Reed Smith Client Alerts

In the wake of the U.S. Supreme Court’s Wayfair decision, a number of states have begun imposing economic nexus standards for sales and use tax purposes. Maryland just became the latest. On August 29, 2018, the Maryland General Assembly’s Joint Committee on Administrative, Executive, and Legislative Review (AELR) approved the Comptroller of Maryland’s “emergency regulation” requiring vendors with more than $100,000 in sales or 200 or more separate transactions into Maryland to register and collect sales tax beginning on October 1, 2018. The emergency regulation will expire on March 30, 2019, at which point it must go through the normal rulemaking process, which will include a period for public comment.

Under Maryland law, to “engage in the business of an out-of-state vendor” means to sell or deliver tangible personal property or taxable services for use in Maryland. Pursuant to the statute, this includes maintaining an office or warehouse in the state, having an agent or salesman delivering or soliciting orders in the state, and entering the state on a regular basis to provide services or repairs to tangible personal property. The statute does not expressly impose an economic nexus threshold. And the regulation currently in effect mimics the definitions in the statute. In other words, engaging in the business of an out-of-state vendor under existing law arguably is limited to sellers with some physical presence in Maryland.

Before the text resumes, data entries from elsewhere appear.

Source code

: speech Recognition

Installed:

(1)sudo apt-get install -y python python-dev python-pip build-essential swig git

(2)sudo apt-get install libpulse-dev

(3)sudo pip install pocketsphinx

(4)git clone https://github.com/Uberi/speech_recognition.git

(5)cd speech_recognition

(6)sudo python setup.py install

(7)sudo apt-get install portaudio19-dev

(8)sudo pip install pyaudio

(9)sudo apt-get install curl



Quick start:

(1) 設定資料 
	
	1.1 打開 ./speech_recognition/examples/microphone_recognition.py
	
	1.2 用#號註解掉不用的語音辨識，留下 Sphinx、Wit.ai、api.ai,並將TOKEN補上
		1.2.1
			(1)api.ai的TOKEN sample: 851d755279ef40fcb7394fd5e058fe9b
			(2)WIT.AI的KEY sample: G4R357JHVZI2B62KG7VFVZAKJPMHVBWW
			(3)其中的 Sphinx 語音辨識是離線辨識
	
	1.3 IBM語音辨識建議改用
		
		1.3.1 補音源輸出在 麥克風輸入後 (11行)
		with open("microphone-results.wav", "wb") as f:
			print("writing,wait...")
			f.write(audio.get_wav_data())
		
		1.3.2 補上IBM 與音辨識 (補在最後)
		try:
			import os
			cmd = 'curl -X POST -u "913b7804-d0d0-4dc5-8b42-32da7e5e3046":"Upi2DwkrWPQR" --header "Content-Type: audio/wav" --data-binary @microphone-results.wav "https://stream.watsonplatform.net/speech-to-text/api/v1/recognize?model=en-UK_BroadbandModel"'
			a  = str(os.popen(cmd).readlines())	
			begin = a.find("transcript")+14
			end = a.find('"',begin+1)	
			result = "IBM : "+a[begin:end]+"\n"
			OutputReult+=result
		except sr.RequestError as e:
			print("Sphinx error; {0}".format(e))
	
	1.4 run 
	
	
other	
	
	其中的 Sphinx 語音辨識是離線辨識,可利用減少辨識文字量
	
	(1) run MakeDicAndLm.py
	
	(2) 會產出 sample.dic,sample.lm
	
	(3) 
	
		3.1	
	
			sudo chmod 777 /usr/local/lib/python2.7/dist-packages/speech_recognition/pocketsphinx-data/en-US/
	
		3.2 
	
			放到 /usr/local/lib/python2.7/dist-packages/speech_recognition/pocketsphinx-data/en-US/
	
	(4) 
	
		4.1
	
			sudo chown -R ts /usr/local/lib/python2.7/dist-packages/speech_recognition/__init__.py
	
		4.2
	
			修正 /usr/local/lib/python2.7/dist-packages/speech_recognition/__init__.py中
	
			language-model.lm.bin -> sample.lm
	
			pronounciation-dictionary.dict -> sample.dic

Comptroller Peter Franchot has been a staunch proponent of economic nexus and believes that the physical presence rule harms local Maryland businesses. In a recent interview with Reed Smith, Franchot predicted a victory for the states in Wayfair and said he “is totally in favor of a Maryland sales tax on remote sellers,” and that “Wayfair and all these other people need to do the right thing” and collect and remit sales tax.